BUILD: use standard build of OpenBLAS for aarch64, ppc64le, s390x#15279
tylerjereddy merged 4 commits intonumpy:masterfrom
mattip:openblas

Conversation

@mattip
Copy link
Copy Markdown
Member

@mattip mattip commented Jan 7, 2020

In MacPython/openblas-libs#9 we added aarch64, ppc64le, s390x to the standard builds of the OpenBLAS libs. On those architectures we use the multilinux2014 docker image, x86 still uses multilinux1. This PR now uses those CI builds (instead of manual builds) for numpy.

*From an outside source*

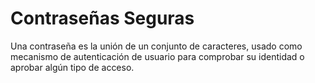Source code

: # Contraseñas Seguras

Una contraseña es la unión de un conjunto de caracteres, usado como mecanismo de autenticación de usuario para comprobar su identidad o aprobar algún tipo de acceso.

This simplifies tools/openblas_support.py and gets us one step closer to wheels for other architectures (gh-14886)

@mattip
Copy link
Copy Markdown
Member Author

mattip commented Jan 7, 2020

Hmm. The OpenBLAS libs that MacPython/openblas-libs#9 built are 0.3.8dev. Are we ready to move off 0.3.7 ?

@charris
Copy link
Copy Markdown
Member

charris commented Jan 7, 2020

Are we ready to move off 0.3.7

It doesn't hurt for testing purposes as long as there aren't a bunch of errors. I assume 3.8 will be out before the 1.19 release.

@tylerjereddy
Copy link
Copy Markdown
Contributor

It looks like the new ppc64le OpenBLAS depends on a runtime libgfortran that isn't available by default on the Travis image. In fact, it looks like that libgfortran.so.5 is associated with rather new gcc version (8.x ?). Was it necessary to bump the gcc toolchain by that much upstream somewhere?

@mattip
Copy link
Copy Markdown
Member Author

mattip commented Jan 12, 2020

gcc8 is a side effect of using manylinux2014. Maybe we can get the MacPython/openblas-libs recipe to statically link to libgfortran.a. @tylerjereddy I seem to remember some work in this direction, or maybe that was to statically link libopenblas to _multiarray_umath?

@tylerjereddy
Copy link
Copy Markdown
Contributor

The static linking of OpenBLAS to the gcc/gfortran runtime was relatively easy on Mac, and I even did a demo PR to the NumPy repo that contained links to the example script: #13191

But on Linux I thought we'd need to build the gcc toolchain from source because of the same problem Julia had: JuliaLang/julia#326 (comment)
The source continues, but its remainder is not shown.